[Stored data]
******

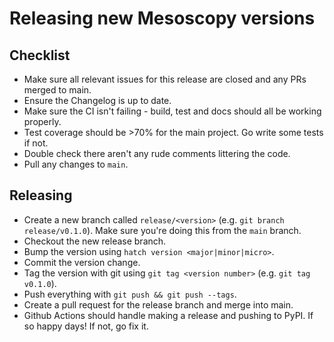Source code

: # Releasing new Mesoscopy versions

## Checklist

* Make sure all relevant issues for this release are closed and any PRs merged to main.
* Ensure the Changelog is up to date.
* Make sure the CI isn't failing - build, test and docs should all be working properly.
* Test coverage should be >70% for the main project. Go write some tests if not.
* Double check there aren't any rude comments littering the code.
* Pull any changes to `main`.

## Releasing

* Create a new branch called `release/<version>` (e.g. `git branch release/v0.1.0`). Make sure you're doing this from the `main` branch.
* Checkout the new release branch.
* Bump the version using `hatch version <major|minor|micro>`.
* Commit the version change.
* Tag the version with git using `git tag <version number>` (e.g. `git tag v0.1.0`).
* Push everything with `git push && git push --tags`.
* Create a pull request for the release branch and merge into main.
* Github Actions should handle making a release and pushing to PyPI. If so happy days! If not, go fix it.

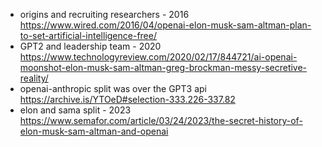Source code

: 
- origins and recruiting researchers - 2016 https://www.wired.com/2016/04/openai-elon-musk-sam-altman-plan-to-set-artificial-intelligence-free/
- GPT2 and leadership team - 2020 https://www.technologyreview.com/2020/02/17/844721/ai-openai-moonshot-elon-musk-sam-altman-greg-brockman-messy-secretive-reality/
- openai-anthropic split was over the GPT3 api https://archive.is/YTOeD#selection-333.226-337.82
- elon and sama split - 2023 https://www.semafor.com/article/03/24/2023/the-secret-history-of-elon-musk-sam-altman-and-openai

******

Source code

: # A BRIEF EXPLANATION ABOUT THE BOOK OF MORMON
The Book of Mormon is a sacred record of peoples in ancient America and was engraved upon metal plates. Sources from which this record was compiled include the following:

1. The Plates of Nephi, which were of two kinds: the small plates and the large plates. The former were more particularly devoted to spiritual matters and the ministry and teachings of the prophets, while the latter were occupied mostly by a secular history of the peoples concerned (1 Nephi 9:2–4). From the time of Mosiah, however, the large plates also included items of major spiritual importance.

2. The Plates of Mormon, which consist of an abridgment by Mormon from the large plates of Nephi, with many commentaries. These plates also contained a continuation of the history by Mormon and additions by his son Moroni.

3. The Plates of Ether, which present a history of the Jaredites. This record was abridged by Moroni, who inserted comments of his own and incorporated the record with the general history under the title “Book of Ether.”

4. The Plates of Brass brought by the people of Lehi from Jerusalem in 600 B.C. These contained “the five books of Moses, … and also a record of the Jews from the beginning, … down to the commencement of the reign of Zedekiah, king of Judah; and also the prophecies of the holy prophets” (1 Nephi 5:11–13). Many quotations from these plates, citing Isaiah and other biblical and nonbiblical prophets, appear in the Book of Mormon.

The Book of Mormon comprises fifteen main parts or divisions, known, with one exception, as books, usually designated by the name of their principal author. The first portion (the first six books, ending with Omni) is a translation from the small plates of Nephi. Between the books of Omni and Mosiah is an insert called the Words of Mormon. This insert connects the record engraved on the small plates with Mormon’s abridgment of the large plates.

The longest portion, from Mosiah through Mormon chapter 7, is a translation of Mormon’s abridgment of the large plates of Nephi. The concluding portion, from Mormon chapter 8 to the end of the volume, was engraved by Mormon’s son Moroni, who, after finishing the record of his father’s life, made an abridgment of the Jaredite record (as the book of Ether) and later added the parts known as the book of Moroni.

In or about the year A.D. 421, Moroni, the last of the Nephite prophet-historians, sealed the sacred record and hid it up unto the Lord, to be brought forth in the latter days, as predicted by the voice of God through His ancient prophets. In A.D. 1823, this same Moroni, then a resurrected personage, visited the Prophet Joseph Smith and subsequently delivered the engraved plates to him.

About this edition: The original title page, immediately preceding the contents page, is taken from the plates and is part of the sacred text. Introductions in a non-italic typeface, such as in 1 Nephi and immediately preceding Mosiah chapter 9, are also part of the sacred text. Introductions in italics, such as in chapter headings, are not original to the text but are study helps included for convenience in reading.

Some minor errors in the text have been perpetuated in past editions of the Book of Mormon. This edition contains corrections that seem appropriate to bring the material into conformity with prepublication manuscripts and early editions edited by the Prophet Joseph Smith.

******

» **What to produce**:
When copying from the data above, print only the lines from the line containing "Bump the version" to the line containing "- GPT2 and leadership", exactly, and leave the pictures out.

» **Output for this task**:
* Bump the version using `hatch version <major|minor|micro>`.
* Commit the version change.
* Tag the version with git using `git tag <version number>` (e.g. `git tag v0.1.0`).
* Push everything with `git push && git push --tags`.
* Create a pull request for the release branch and merge into main.
* Github Actions should handle making a release and pushing to PyPI. If so happy days! If not, go fix it.

Source code

: 
- origins and recruiting researchers - 2016 https://www.wired.com/2016/04/openai-elon-musk-sam-altman-plan-to-set-artificial-intelligence-free/
- GPT2 and leadership team - 2020 https://www.technologyreview.com/2020/02/17/844721/ai-openai-moonshot-elon-musk-sam-altman-greg-brockman-messy-secretive-reality/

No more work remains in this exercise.